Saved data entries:
______

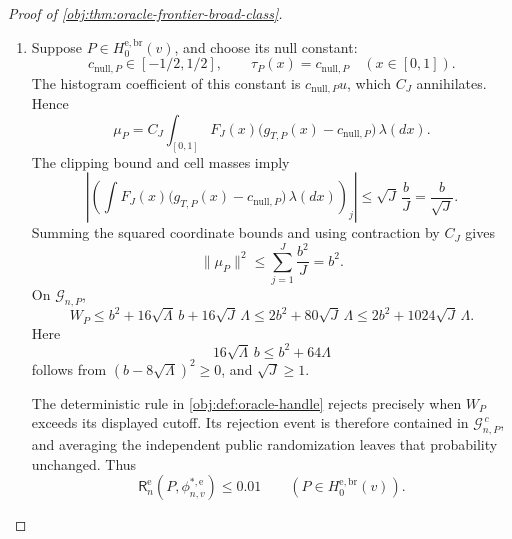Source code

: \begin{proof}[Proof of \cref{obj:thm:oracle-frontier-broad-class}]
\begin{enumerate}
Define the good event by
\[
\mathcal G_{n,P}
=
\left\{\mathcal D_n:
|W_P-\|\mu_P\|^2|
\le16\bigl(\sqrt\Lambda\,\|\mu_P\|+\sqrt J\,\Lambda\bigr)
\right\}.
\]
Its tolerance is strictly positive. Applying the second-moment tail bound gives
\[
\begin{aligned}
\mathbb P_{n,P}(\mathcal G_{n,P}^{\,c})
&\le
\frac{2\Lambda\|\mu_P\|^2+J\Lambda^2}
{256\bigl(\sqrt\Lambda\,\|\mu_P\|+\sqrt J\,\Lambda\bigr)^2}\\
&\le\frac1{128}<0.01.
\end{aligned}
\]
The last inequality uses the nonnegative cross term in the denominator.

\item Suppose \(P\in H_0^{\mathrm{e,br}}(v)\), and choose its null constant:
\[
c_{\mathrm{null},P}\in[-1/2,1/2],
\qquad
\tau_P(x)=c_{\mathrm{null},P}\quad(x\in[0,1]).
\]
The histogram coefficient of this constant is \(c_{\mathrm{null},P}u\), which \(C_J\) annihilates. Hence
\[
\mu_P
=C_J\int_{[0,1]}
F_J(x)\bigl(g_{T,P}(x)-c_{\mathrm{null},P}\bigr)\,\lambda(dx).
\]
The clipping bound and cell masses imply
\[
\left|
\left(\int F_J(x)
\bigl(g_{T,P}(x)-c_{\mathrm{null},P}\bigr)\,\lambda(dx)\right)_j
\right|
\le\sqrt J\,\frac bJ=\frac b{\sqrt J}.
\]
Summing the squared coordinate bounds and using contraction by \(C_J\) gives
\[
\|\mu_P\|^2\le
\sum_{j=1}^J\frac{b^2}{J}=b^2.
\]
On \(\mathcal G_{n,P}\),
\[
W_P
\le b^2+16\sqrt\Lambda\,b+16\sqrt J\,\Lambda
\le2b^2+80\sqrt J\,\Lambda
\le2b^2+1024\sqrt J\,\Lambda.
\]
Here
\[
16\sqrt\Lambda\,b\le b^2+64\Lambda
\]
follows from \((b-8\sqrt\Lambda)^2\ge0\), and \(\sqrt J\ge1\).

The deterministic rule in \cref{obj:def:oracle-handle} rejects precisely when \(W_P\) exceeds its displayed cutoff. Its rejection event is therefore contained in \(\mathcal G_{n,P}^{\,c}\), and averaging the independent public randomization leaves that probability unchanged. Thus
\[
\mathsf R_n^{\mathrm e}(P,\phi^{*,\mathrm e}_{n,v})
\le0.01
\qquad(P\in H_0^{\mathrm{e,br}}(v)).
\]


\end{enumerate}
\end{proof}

______

» **What to produce**
Reproduce each line of the entries in which the word "begin" is found.

» **The answer**
: \begin{proof}[Proof of \cref{obj:thm:oracle-frontier-broad-class}]
\begin{enumerate}
\begin{aligned}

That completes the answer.